How M items are organized

M items follow a rough functional grouping. M0-series items handle patient tracking and administrative data: agency identifiers, patient identifiers, key dates, reason for assessment, and payment source. M1-series items cover clinical and functional status, including diagnoses (M1021, M1023), sensory status, integumentary items like pressure ulcer staging, respiratory status, elimination, and the M1800-series ADL items covering grooming, dressing, bathing, toileting, transferring, and ambulation. M2-series items address medications and care management, including the drug regimen review items M2001, M2003, and M2005. The numbering has gaps because items have been added and retired across versions for more than two decades.

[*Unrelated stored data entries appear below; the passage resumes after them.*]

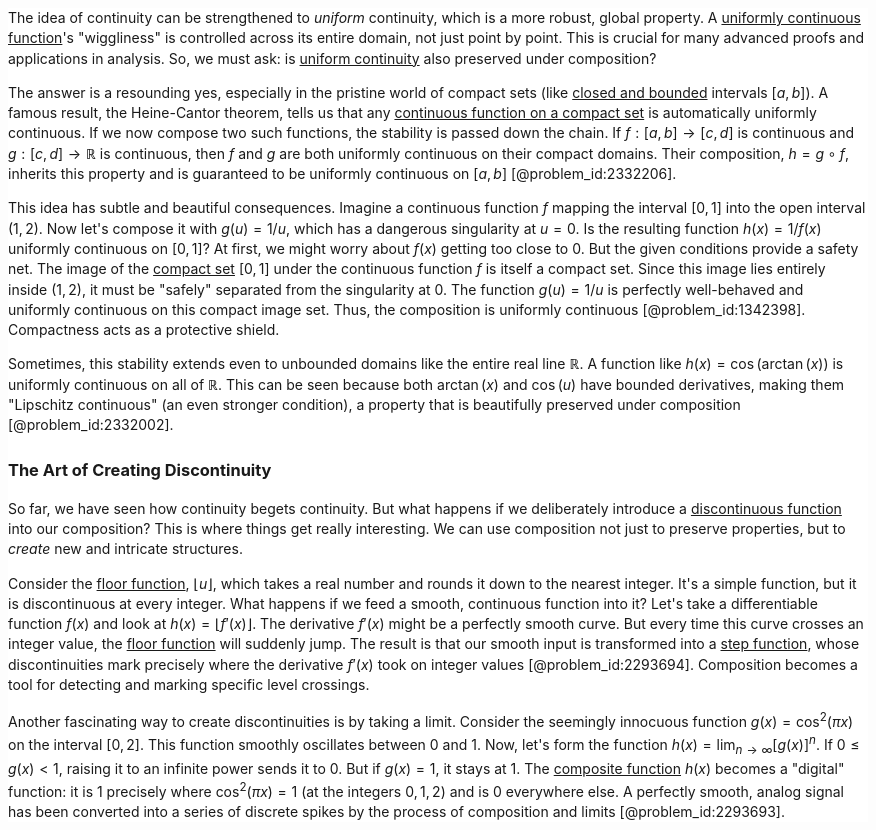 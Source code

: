The idea of continuity can be strengthened to *uniform* continuity, which is a more robust, global property. A [uniformly continuous function](@article_id:158737)'s "wiggliness" is controlled across its entire domain, not just point by point. This is crucial for many advanced proofs and applications in analysis. So, we must ask: is [uniform continuity](@article_id:140454) also preserved under composition?

The answer is a resounding yes, especially in the pristine world of compact sets (like [closed and bounded](@article_id:140304) intervals $[a, b]$). A famous result, the Heine-Cantor theorem, tells us that any [continuous function on a compact set](@article_id:199406) is automatically uniformly continuous. If we now compose two such functions, the stability is passed down the chain. If $f:[a,b] \to [c,d]$ is continuous and $g:[c,d] \to \mathbb{R}$ is continuous, then $f$ and $g$ are both uniformly continuous on their compact domains. Their composition, $h = g \circ f$, inherits this property and is guaranteed to be uniformly continuous on $[a,b]$ [@problem_id:2332206].

This idea has subtle and beautiful consequences. Imagine a continuous function $f$ mapping the interval $[0,1]$ into the open interval $(1,2)$. Now let's compose it with $g(u) = 1/u$, which has a dangerous singularity at $u=0$. Is the resulting function $h(x) = 1/f(x)$ uniformly continuous on $[0,1]$? At first, we might worry about $f(x)$ getting too close to $0$. But the given conditions provide a safety net. The image of the [compact set](@article_id:136463) $[0,1]$ under the continuous function $f$ is itself a compact set. Since this image lies entirely inside $(1,2)$, it must be "safely" separated from the singularity at $0$. The function $g(u)=1/u$ is perfectly well-behaved and uniformly continuous on this compact image set. Thus, the composition is uniformly continuous [@problem_id:1342398]. Compactness acts as a protective shield.

Sometimes, this stability extends even to unbounded domains like the entire real line $\mathbb{R}$. A function like $h(x) = \cos(\arctan(x))$ is uniformly continuous on all of $\mathbb{R}$. This can be seen because both $\arctan(x)$ and $\cos(u)$ have bounded derivatives, making them "Lipschitz continuous" (an even stronger condition), a property that is beautifully preserved under composition [@problem_id:2332002].

### The Art of Creating Discontinuity

So far, we have seen how continuity begets continuity. But what happens if we deliberately introduce a [discontinuous function](@article_id:143354) into our composition? This is where things get really interesting. We can use composition not just to preserve properties, but to *create* new and intricate structures.

Consider the [floor function](@article_id:264879), $\lfloor u \rfloor$, which takes a real number and rounds it down to the nearest integer. It's a simple function, but it is discontinuous at every integer. What happens if we feed a smooth, continuous function into it? Let's take a differentiable function $f(x)$ and look at $h(x) = \lfloor f'(x) \rfloor$. The derivative $f'(x)$ might be a perfectly smooth curve. But every time this curve crosses an integer value, the [floor function](@article_id:264879) will suddenly jump. The result is that our smooth input is transformed into a [step function](@article_id:158430), whose discontinuities mark precisely where the derivative $f'(x)$ took on integer values [@problem_id:2293694]. Composition becomes a tool for detecting and marking specific level crossings.

Another fascinating way to create discontinuities is by taking a limit. Consider the seemingly innocuous function $g(x) = \cos^2(\pi x)$ on the interval $[0,2]$. This function smoothly oscillates between $0$ and $1$. Now, let's form the function $h(x) = \lim_{n \to \infty} [g(x)]^n$. If $0 \le g(x) \lt 1$, raising it to an infinite power sends it to $0$. But if $g(x)=1$, it stays at $1$. The [composite function](@article_id:150957) $h(x)$ becomes a "digital" function: it is $1$ precisely where $\cos^2(\pi x) = 1$ (at the integers $0, 1, 2$) and is $0$ everywhere else. A perfectly smooth, analog signal has been converted into a series of discrete spikes by the process of composition and limits [@problem_id:2293693].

The M items that drive payment

A small set of M items carries outsized financial weight under PDGM. The functional impairment level, one of the dimensions behind the 432 case-mix groups, is built from responses to M1800-series items plus M1033 (risk of hospitalization). Diagnosis items M1021 and M1023 document the clinical picture that supports the principal and secondary diagnoses on the claim, which set the clinical grouping and comorbidity adjustment. Reviewers who focus QA time anywhere should focus it here, because single-response changes on these items can move the HIPPS code.

M items vs. standardized letter-section items

Since OASIS-E, CMS has been migrating content toward standardized items shared across post-acute care settings under the IMPACT Act: Section GG for functional abilities, Section C for cognition (including BIMS), Section D for mood (PHQ-2 to 9), and A-section items for demographics and social determinants of health. Some M items have been retired in favor of standardized replacements, most recently M0069 giving way to A0810 in OASIS-E2. The practical effect for clinicians is dual documentation of function: M1800-series items for payment, GG items for quality measurement, scored under different conventions.

Common M item pitfalls

The recurring problems are convention errors rather than clinical errors:

  • Scoring M1800-series items on what the patient can do on a good day instead of safely and reliably on the assessment day
  • Contradictions between M items and GG items describing the same activity
  • Diagnosis items out of sync with the plan of care and the claim
  • Copying prior-assessment responses forward at recertification without reassessment
  • Ignoring item-specific guidance manual conventions, which govern edge cases

Frequently asked questions

Are M items being phased out?

Partially. CMS retires individual M items as standardized cross-setting replacements are adopted, as with M0069 replaced by A0810 in OASIS-E2. But core M items, including diagnoses, integumentary items, and the M1800-series functional items that feed PDGM, remain central to OASIS.

What is the difference between M1800-series items and GG items?

Both describe function, but M1800-series items feed the PDGM functional impairment level and use item-specific response scales, while Section GG items feed quality measures and use a standardized 6-level assistance scale shared across post-acute settings. The same patient must be scored under both conventions, and answers should be clinically consistent.

Where are the rules for answering each M item?

In the CMS OASIS guidance manual for the current version, which defines each item's intent, time period under consideration, and response conventions. CMS quarterly Q&As supplement the manual. Training clinicians on conventions, not just item text, is what separates accurate agencies from inaccurate ones.